Importance of lateral viscosity variations in the whole mantle for modelling of the dynamic geoid and surface velocities

We investigate the effect of lateral viscosity variations (LVV) in the mantle on dynamic geoid and near-surface mantle velocities. Contrary to the previous studies, we analyse the effect not only of the lithospheric keels and asthenosphere but also of the whole mantle. A 3D global viscosity model is constructed using (a) the S20 seismic tomography model converted to temperature and (b) assumptions about homologous temperature in the mantle Paulson et al. [Paulson, A., Zhong, S., Wahr, J., 2005. Modeling post-glacial rebound with lateral viscosity variations. Geophys. J. Int. 163, 357–371]. The conversion parameters provide a depth-dependent viscosity profile, which is generally consistent with the existing studies.
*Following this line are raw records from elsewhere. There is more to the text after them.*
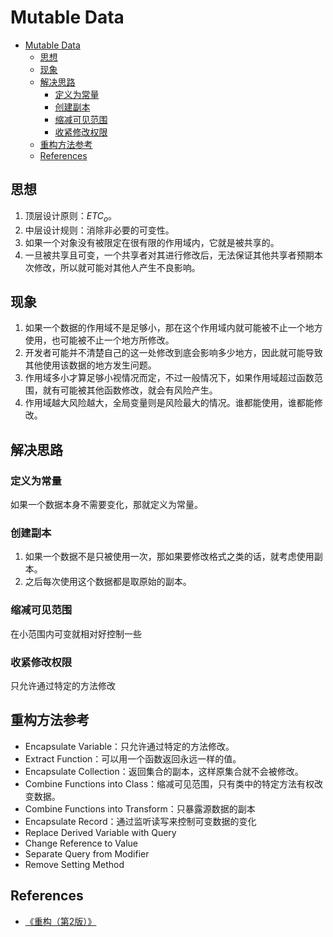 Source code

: # Mutable Data


<!-- TOC -->

- [Mutable Data](#mutable-data)
    - [思想](#思想)
    - [现象](#现象)
    - [解决思路](#解决思路)
        - [定义为常量](#定义为常量)
        - [创建副本](#创建副本)
        - [缩减可见范围](#缩减可见范围)
        - [收紧修改权限](#收紧修改权限)
    - [重构方法参考](#重构方法参考)
    - [References](#references)

<!-- /TOC -->


## 思想
1. 顶层设计原则：$ETC_o$。
2. 中层设计规则：消除非必要的可变性。
3. 如果一个对象没有被限定在很有限的作用域内，它就是被共享的。
4. 一旦被共享且可变，一个共享者对其进行修改后，无法保证其他共享者预期本次修改，所以就可能对其他人产生不良影响。


## 现象
1. 如果一个数据的作用域不是足够小，那在这个作用域内就可能被不止一个地方使用，也可能被不止一个地方所修改。
2. 开发者可能并不清楚自己的这一处修改到底会影响多少地方，因此就可能导致其他使用该数据的地方发生问题。
3. 作用域多小才算足够小视情况而定，不过一般情况下，如果作用域超过函数范围，就有可能被其他函数修改，就会有风险产生。
4. 作用域越大风险越大，全局变量则是风险最大的情况。谁都能使用，谁都能修改。


## 解决思路
### 定义为常量
如果一个数据本身不需要变化，那就定义为常量。

### 创建副本
1. 如果一个数据不是只被使用一次，那如果要修改格式之类的话，就考虑使用副本。
2. 之后每次使用这个数据都是取原始的副本。

### 缩减可见范围
在小范围内可变就相对好控制一些

### 收紧修改权限
只允许通过特定的方法修改


## 重构方法参考
* Encapsulate Variable：只允许通过特定的方法修改。
* Extract Function：可以用一个函数返回永远一样的值。
* Encapsulate Collection：返回集合的副本，这样原集合就不会被修改。
* Combine Functions into Class：缩减可见范围，只有类中的特定方法有权改变数据。
* Combine Functions into Transform：只暴露源数据的副本
* Encapsulate Record：通过监听读写来控制可变数据的变化
* Replace Derived Variable with Query
* Change Reference to Value
* Separate Query from Modifier
* Remove Setting Method


## References
* [《重构（第2版）》](https://book.douban.com/subject/33400354/)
Therefore, the horizontal variations are produced self-consistently within this approach. We estimate them as ‘conservative’, thus providing a minimum limit for possible horizontal changes; consequently the obtained results show a low limit for dynamic topography, geoid and surface velocities’ disturbances. To estimate the effect of LVV we have employed the perturbation method of Zhang and Christensen [Zhang, S., Christensen U., 1993. Some effects of lateral viscosity variations on geoid and surface velocities induced by density anomalies in the mantle. Geophys. J. Int. 114, 547–551], which is modified to implement mantle compressibility. It has been found that the impacts of the upper and lower mantle are comparable in amplitude. The difference between the initial (only radial viscosity) dynamic geoid and the geoid with implemented LVV reaches −27 to +19 m for the whole mantle LVV, while the effects of the upper and lower mantle are equal to −24 to +16 and −20 to +16 m correspondingly. In general these effects are not correlated. The difference in the geoid response leads to substantially altered velocity-to-density scaling factors (up to 30% compared to the initial ones) obtained in least squares inversion. The effect of the lower mantle LVV on surface velocities is also substantial, in particular with respect to the toroidal component, which does not exist in the initial model.